In any case, I think we can all agree that the BIC is basically worthless in light of these assumptions virtually never being jointly satisfied. But assuming for the sake of argument that we have proper uninformative priors and a Gaussian posterior centered at the MLE, then doesn’t the “fancy” BIC give the same answer as the log marginal likelihood?

To which I replied: But my short answer is that (a) there is no such thing as infinite data, (b) no, the BIC is intended to work with improper priors, and (c) the Gaussian posterior is the least of your worries. I think there is a false belief that many people have, that the BIC is an approximation to some well-defined quantitity. But no, I don’t think that’s right. That said, perhaps BIC is useful sometimes. I personally prefer AIC-type measures that are associated with prediction error. Getting back to your other question, when you can calculate the marginal likelihood, that’s fine. But it’s not really defined when priors are improper.

And then his colleague, Dylan Simon, wrote:

Since it wasn’t totally clear to me, what Sam is referring to as “fancy BIC” is really the Laplace approximation to a Bayesian Gaussian posterior, without taking into account the prior probability:

-L – k*log(2*pi)/2 + log(det(H))/2

Where L is the maximum log likelihood, k the number of parameters, and H the Hessian of L wrt parameters. While I understand that this ends up looking a lot like BIC when H is full rank, it still seems to have advantages over BIC. If you had uniform priors on bounded, equal size parameter ranges, it ends up giving the same answer as the Laplace approximation in terms of model comparison (neglecting the fact that the approximation is clearly wrong if your priors and so posteriors are finite anyway).

Or is the point that it’s problematic to use any approach that tries to approximate the marginal likelihood when you don’t have proper priors?

My reply: Yes, to that last question.

"The short answer is that BIC isn't really an approximation to anything (in my opinion)… I think there is a false belief that many people have, that the BIC is an approximation to some well-defined quantitity [sic]."

This assertion makes me nervous because it directly contradicts Kass and Wasserman, JASA vol 90 no 431 pg 928-34. I'm not saying that I endorse marginal likelihood methods, but as a matter of pure math, one of the following must be the case:

(i) I've misunderstood the referenced paper, or you, or both; or

(ii) your assertion is just wrong.

Corey,

My expression "well-defined quantity" is imprecise. BIC has a formula, and any formula is automatically a well-defined quantity. What I'm trying to say is that BIC does not correspond to any posterior distribution. The flaw in the Kass and Wasserman paper is their idea that "the amount of information in the prior be equal to the amount of information in one observation" (see end of page 929). First off, this won't work if your prior is something different; second, the concept of an "observation" isn't clearly defined (it's part of the likelihood, but it's not always clear how the likelihood can be divided into "observations").

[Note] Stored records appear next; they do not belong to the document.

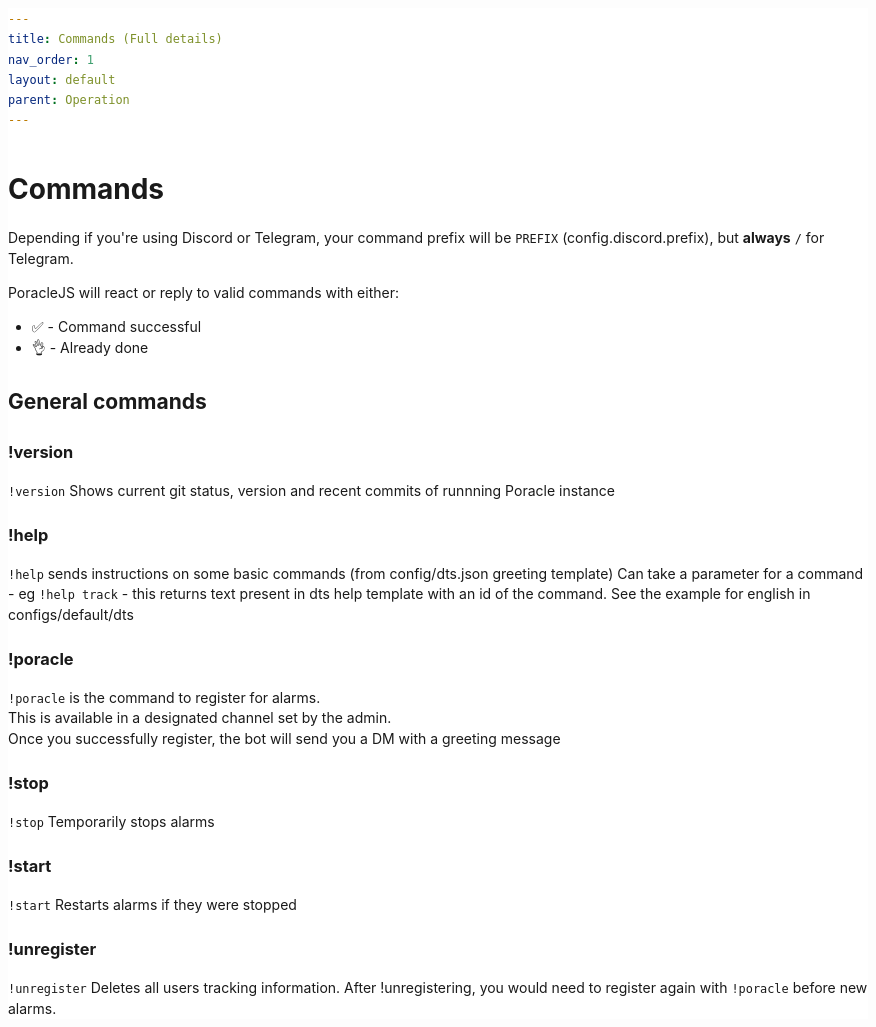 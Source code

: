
 ```yaml
---
title: Commands (Full details)
nav_order: 1
layout: default
parent: Operation
---
```


# Commands

Depending if you're using Discord or Telegram, your command prefix will be `PREFIX` (config.discord.prefix), but **always** `/` for Telegram.


PoracleJS will react or reply to valid commands with either: 


* ✅ - Command successful
* 👌 - Already done

## General commands

### !version

`!version` Shows current git status, version and recent commits of runnning Poracle instance

### !help

`!help` sends instructions on some basic commands (from config/dts.json greeting template)
Can take a parameter for a command - eg `!help track` - this returns text present in
dts help template with an id of the command.  See the example for english
in configs/default/dts

### !poracle

`!poracle` is the command to register for alarms.  
This is available in a designated channel set by the admin.  
Once you successfully register, the bot will send you a DM with a greeting message

### !stop

`!stop` Temporarily stops alarms

### !start

`!start` Restarts alarms if they were stopped

### !unregister

`!unregister` Deletes all users tracking information. After !unregistering, you would need to register again with `!poracle` before new alarms.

"What I'm trying to say is that BIC does not correspond to any posterior distribution."

That's what I took you to mean, and I'm still thinking you're wrong. The posterior distribution to which the the BIC is an approximation is a distribution over an indicator variable for the truth of a reduced model versus the truth of a full model. The prior on the indicator variable is uniform over its two states. (I agree that an analysis focused on the "truth" of any particular model is fundamentally misguided in many important applications.)

On the question of "amount of information in one observation", your first flaw isn't a flaw — the object of the game is to figure out the implicit prior underlying the BIC. This lets a potential user know when the BIC is a meaningful approximation for her, to wit, precisely when her prior over the extra parameter is close to a unit-information prior. The second flaw is indeed a flaw, but in the limited context of nested linear models where the larger model has exactly one additional dimension and the errors are normal and independent, the unit-information prior is easy to define unambiguously. Hence, in this limited context, use of the BIC is an approximation to a specific fully Bayesian analysis. That's one of the take-home messages of the paper.